Dynamic differential scanning calorimetry (DSC) is the most commonly used method for thermal analysis because of its versatility and high conclusiveness of the results. Licharz has used DSC for about 25 years for the quality control of our LiNNOTAM products because their high sensitivity makes even small changes in the material easy to spot.
When developing new Licharz products DSC enables us to immediately identify envisaged modifications regarding morphology, crystallinity, glass transformation temperature, melting point or the chain length of the polymers.
DSC functionality
1. Measuring cell design
The DSC measuring cell consists of a furnace and an integrated sensor with corresponding shelves for the sample and reference trays. The sensor surfaces are connected to thermocouples or even form part of the thermocouple. In this way, both the temperature difference between sample side and reference side (DSC signal) and the absolute temperature of the sample side and reference side can be measured.
2. Heating the samples
During the heating of a DSC measuring cell, the reference side (usually with an empty tray) normally warms up faster than the sample side due to the heat capacity (cp) of the sample. This means that the reference temperature (TR, green) rises slightly faster than the sample temperature (Ts, red). When heating at a constant rate both curves develop in parallel with each other until a sample reaction occurs.
3. Melting process
In the example given, (see figure), the sample begins to melt at time t1. During this time the temperature of the sample does not change. The temperature of the reference side, however, remains unaffected and continues to increase linearly. Once melting is completed the sample temperature once again increases and displays a linear slope from the time t2.
4. Analysis of the probe
To examine the specific material properties and the thermal history of a sample, typically the sample is twice heated above the melting point at a defined heating rate and cooled once. In this case the following parameters were determined:
- In the 1st heating period the melting point was determined (here 231.7° C).

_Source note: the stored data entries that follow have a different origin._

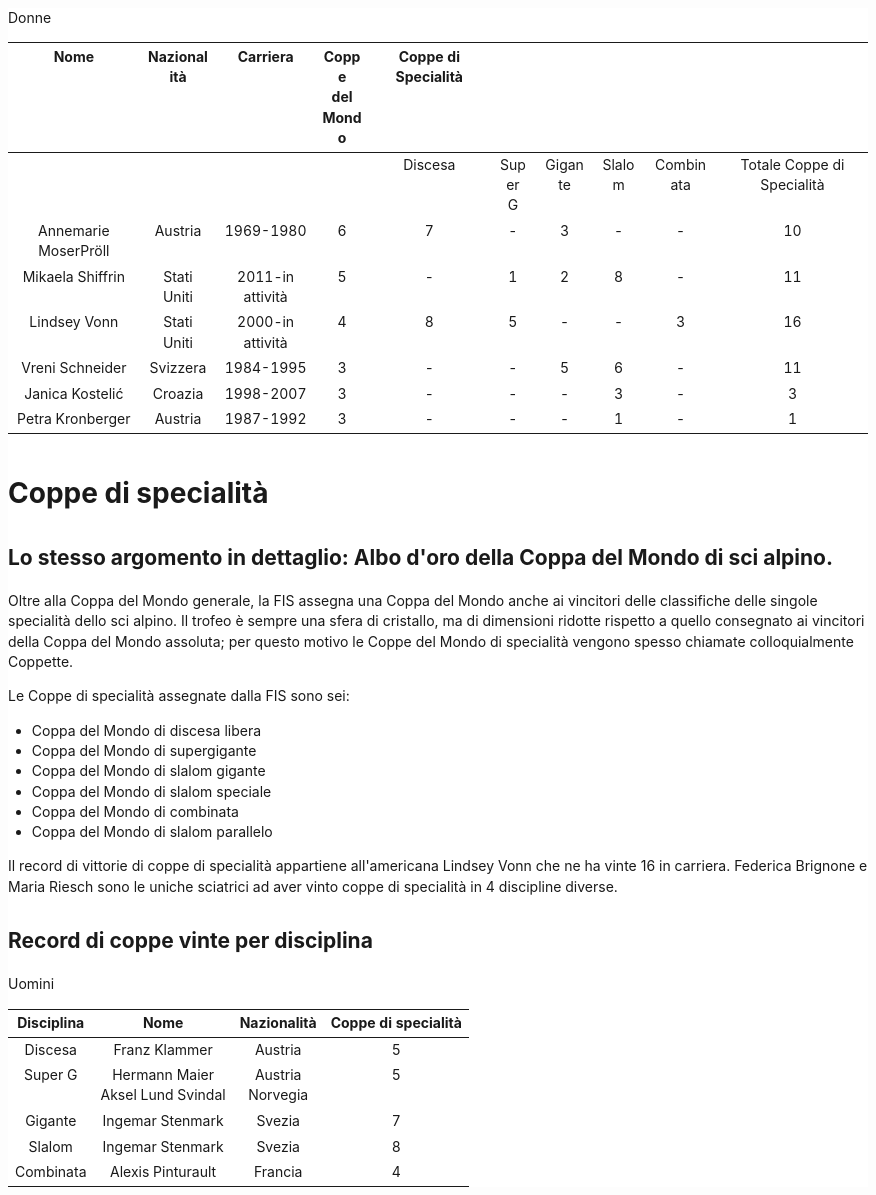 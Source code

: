 Donne

| Nome | Nazionalità | Carriera | Coppe <br> del <br> Mondo | Coppe di Specialità |  |  |  |  |  |
| :--: | :--: | :--: | :--: | :--: | :--: | :--: | :--: | :--: | :--: |
|  |  |  |  | Discesa | Super <br> G | Gigante | Slalom | Combinata | Totale Coppe di Specialità |
| Annemarie MoserPröll | Austria | 1969-1980 | 6 | 7 | - | 3 | - | - | 10 |
| Mikaela Shiffrin | Stati Uniti | 2011-in attività | 5 | - | 1 | 2 | 8 | - | 11 |
| Lindsey Vonn | Stati Uniti | 2000-in attività | 4 | 8 | 5 | - | - | 3 | 16 |
| Vreni Schneider | Svizzera | 1984-1995 | 3 | - | - | 5 | 6 | - | 11 |
| Janica Kostelić | Croazia | 1998-2007 | 3 | - | - | - | 3 | - | 3 |
| Petra Kronberger | Austria | 1987-1992 | 3 | - | - | - | 1 | - | 1 |

# Coppe di specialità 

## Lo stesso argomento in dettaglio: Albo d'oro della Coppa del Mondo di sci alpino.

Oltre alla Coppa del Mondo generale, la FIS assegna una Coppa del Mondo anche ai vincitori delle classifiche delle singole specialità dello sci alpino. Il trofeo è sempre una sfera di cristallo, ma di dimensioni ridotte rispetto a quello consegnato ai vincitori della Coppa del Mondo assoluta; per questo motivo le Coppe del Mondo di specialità vengono spesso chiamate colloquialmente Coppette.

Le Coppe di specialità assegnate dalla FIS sono sei:

- Coppa del Mondo di discesa libera
- Coppa del Mondo di supergigante
- Coppa del Mondo di slalom gigante
- Coppa del Mondo di slalom speciale
- Coppa del Mondo di combinata
- Coppa del Mondo di slalom parallelo

Il record di vittorie di coppe di specialità appartiene all'americana Lindsey Vonn che ne ha vinte 16 in carriera.
Federica Brignone e Maria Riesch sono le uniche sciatrici ad aver vinto coppe di specialità in 4 discipline diverse.

## Record di coppe vinte per disciplina

Uomini

| Disciplina | Nome | Nazionalità | Coppe di specialità |
| :--: | :--: | :--: | :--: |
| Discesa | Franz Klammer | Austria | 5 |
| Super G | Hermann Maier <br> Aksel Lund Svindal | Austria <br> Norvegia | 5 |
| Gigante | Ingemar Stenmark | Svezia | 7 |
| Slalom | Ingemar Stenmark | Svezia | 8 |
| Combinata | Alexis Pinturault | Francia | 4 |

From the area of the melting peak (here 91.18J/g) a degree of crystallization of 48% was determined in this example.
- In the 2nd heating period it was possible to determine the specific mineral parameters and provide an indication of possible bi- or multimodal crystallite in the structure.
- During cooling the crystallization temperature was determined (here 166.2 ° C).
In the example given it was possible to determine further characteristics of the material-specific additives present that are not addressed in detail here.